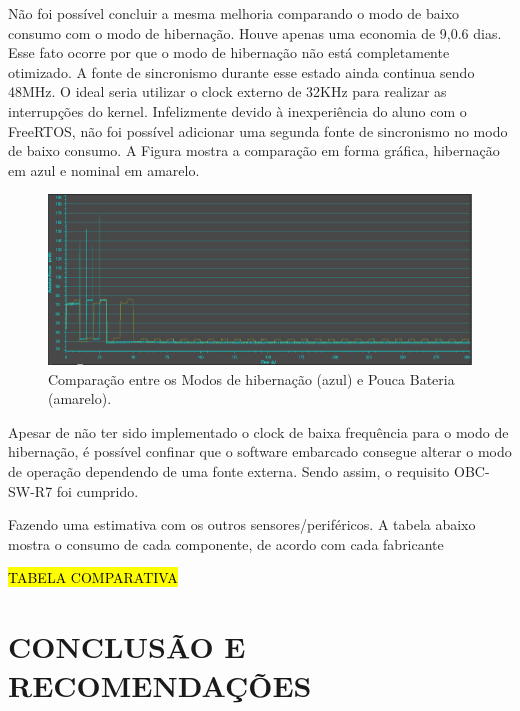 Não foi possível concluir a mesma melhoria comparando o modo de baixo consumo com o modo de hibernação. Houve apenas uma economia de 9\textperthousand,0.6 dias. Esse fato ocorre por que o modo de hibernação não está completamente otimizado. A fonte de sincronismo durante esse estado ainda continua sendo 48MHz. O ideal seria utilizar o clock externo de 32KHz para realizar as interrupções do kernel. Infelizmente devido à inexperiência do aluno com o FreeRTOS, não foi possível adicionar uma segunda fonte de sincronismo no modo de baixo consumo. A Figura mostra a comparação em forma gráfica, hibernação em azul e nominal em amarelo.

\begin{figure}[h]
	\centering
	\caption{Comparação entre os Modos de hibernação (azul) e Pouca Bateria (amarelo).}
	\includegraphics[keepaspectratio=true,scale=0.470]{figuras/hibernatexLBM.PNG}
	
	\label{hibernatexLBM}
\end{figure}

Apesar de não ter sido implementado o clock de baixa frequência para o modo de hibernação, é possível confinar que o software embarcado consegue alterar o modo de operação dependendo de uma fonte externa. Sendo assim, o requisito OBC-SW-R7 foi cumprido.

Fazendo uma estimativa com os outros sensores/periféricos. A tabela abaixo mostra o consumo de cada componente, de acordo com cada fabricante

\hl{TABELA COMPARATIVA}


\chapter[CONCLUSÃO E RECOMENDAÇÕES]{CONCLUSÃO E RECOMENDAÇÕES}

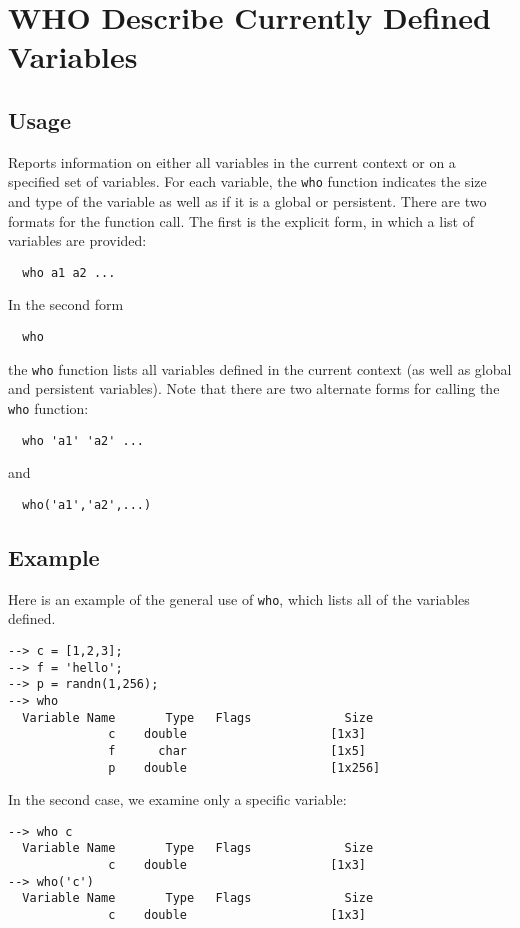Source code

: \section{WHO Describe Currently Defined Variables}

\subsection{Usage}

Reports information on either all variables in the current context
or on a specified set of variables.  For each variable, the \verb|who|
function indicates the size and type of the variable as well as 
if it is a global or persistent.  There are two formats for the 
function call.  The first is the explicit form, in which a list
of variables are provided:
\begin{verbatim}
  who a1 a2 ...
\end{verbatim}
In the second form
\begin{verbatim}
  who
\end{verbatim}
the \verb|who| function lists all variables defined in the current 
context (as well as global and persistent variables). Note that
there are two alternate forms for calling the \verb|who| function:
\begin{verbatim}
  who 'a1' 'a2' ...
\end{verbatim}
and
\begin{verbatim}
  who('a1','a2',...)
\end{verbatim}
\subsection{Example}

Here is an example of the general use of \verb|who|, which lists all of the variables defined.
\begin{verbatim}
--> c = [1,2,3];
--> f = 'hello';
--> p = randn(1,256);
--> who
  Variable Name       Type   Flags             Size
              c    double                    [1x3]
              f      char                    [1x5]
              p    double                    [1x256]
\end{verbatim}
In the second case, we examine only a specific variable:
\begin{verbatim}
--> who c
  Variable Name       Type   Flags             Size
              c    double                    [1x3]
--> who('c')
  Variable Name       Type   Flags             Size
              c    double                    [1x3]
\end{verbatim}
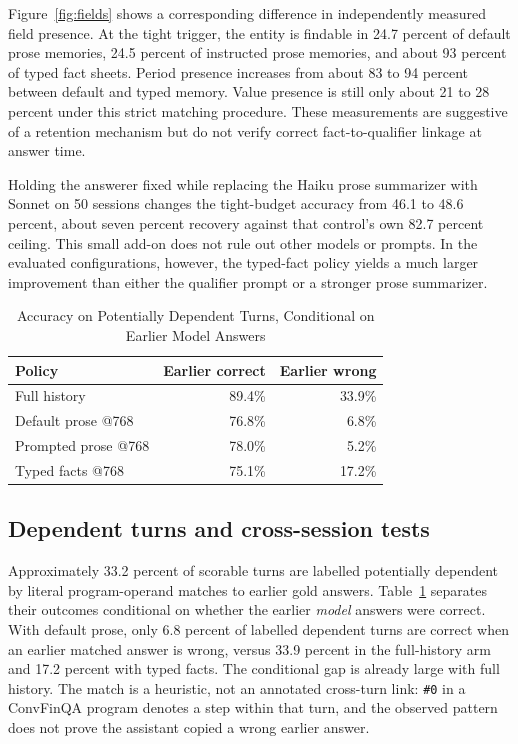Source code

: \documentclass[conference,a4paper]{IEEEtran}
\begin{document}
Figure~\ref{fig:fields} shows a corresponding difference in independently measured field presence. At the tight trigger, the entity is findable in 24.7 percent of default prose memories, 24.5 percent of instructed prose memories, and about 93 percent of typed fact sheets. Period presence increases from about 83 to 94 percent between default and typed memory. Value presence is still only about 21 to 28 percent under this strict matching procedure. These measurements are suggestive of a retention mechanism but do not verify correct fact-to-qualifier linkage at answer time.

Holding the answerer fixed while replacing the Haiku prose summarizer with Sonnet on 50 sessions changes the tight-budget accuracy from 46.1 to 48.6 percent, about seven percent recovery against that control's own 82.7 percent ceiling. This small add-on does not rule out other models or prompts. In the evaluated configurations, however, the typed-fact policy yields a much larger improvement than either the qualifier prompt or a stronger prose summarizer.

\begin{table}[t]
\caption{Accuracy on Potentially Dependent Turns, Conditional on Earlier Model Answers}
\label{tab:dependent}
\centering
\begin{tabular}{lrr}
\toprule
Policy & Earlier correct & Earlier wrong \\
\midrule
Full history & 89.4\% & 33.9\% \\
Default prose @768 & 76.8\% & 6.8\% \\
Prompted prose @768 & 78.0\% & 5.2\% \\
Typed facts @768 & 75.1\% & 17.2\% \\
\bottomrule
\end{tabular}
\end{table}

\subsection{Dependent turns and cross-session tests}

Approximately 33.2 percent of scorable turns are labelled potentially dependent by literal program-operand matches to earlier gold answers. Table~\ref{tab:dependent} separates their outcomes conditional on whether the earlier \emph{model} answers were correct. With default prose, only 6.8 percent of labelled dependent turns are correct when an earlier matched answer is wrong, versus 33.9 percent in the full-history arm and 17.2 percent with typed facts. The conditional gap is already large with full history. The match is a heuristic, not an annotated cross-turn link: \texttt{\#0} in a ConvFinQA program denotes a step within that turn, and the observed pattern does not prove the assistant copied a wrong earlier answer.
\end{document}
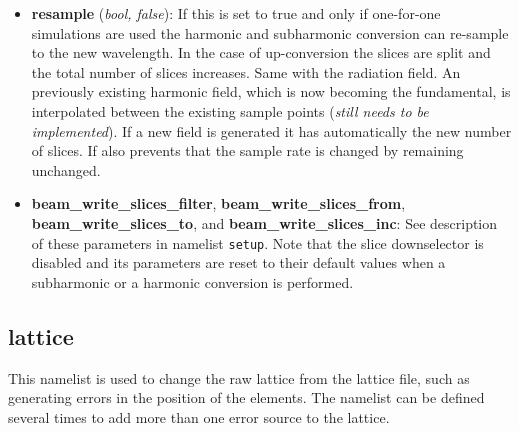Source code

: \documentclass[12pt]{book}
\begin{document}
\begin{itemize}
\item {\bf resample} ({\it bool, false}): If this is set to true and only if one-for-one simulations are used the harmonic and subharmonic conversion can re-sample to the new wavelength. In the case of up-conversion the slices are split and the total number of slices increases. Same with the radiation field. An previously existing harmonic field, which is now becoming the fundamental, is interpolated between the existing sample points ({\it still needs to be implemented}). If a new field is generated it has automatically the new number of slices. If also prevents that the sample rate is changed by remaining unchanged.

\item {\bf beam\_write\_slices\_filter}, {\bf beam\_write\_slices\_from}, {\bf beam\_write\_slices\_to}, and {\bf beam\_write\_slices\_inc}: See description of these parameters in namelist {\tt setup}. Note that the slice downselector is disabled and its parameters are reset to their default values when a subharmonic or a harmonic conversion is performed.

\end{itemize}



\subsection{\sf lattice}

This namelist is used to change the raw lattice from the lattice file, such as generating errors in the position of the elements. The namelist can be defined several times to add more than one error source to the lattice.
\end{document}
---*---
:: Aim of the exercise ::
The expected answer is each line of the records above that includes the string "namelist".

:: Answer section ::
\item {\bf beam\_write\_slices\_filter}, {\bf beam\_write\_slices\_from}, {\bf beam\_write\_slices\_to}, and {\bf beam\_write\_slices\_inc}: See description of these parameters in namelist {\tt setup}. Note that the slice downselector is disabled and its parameters are reset to their default values when a subharmonic or a harmonic conversion is performed.
This namelist is used to change the raw lattice from the lattice file, such as generating errors in the position of the elements. The namelist can be defined several times to add more than one error source to the lattice.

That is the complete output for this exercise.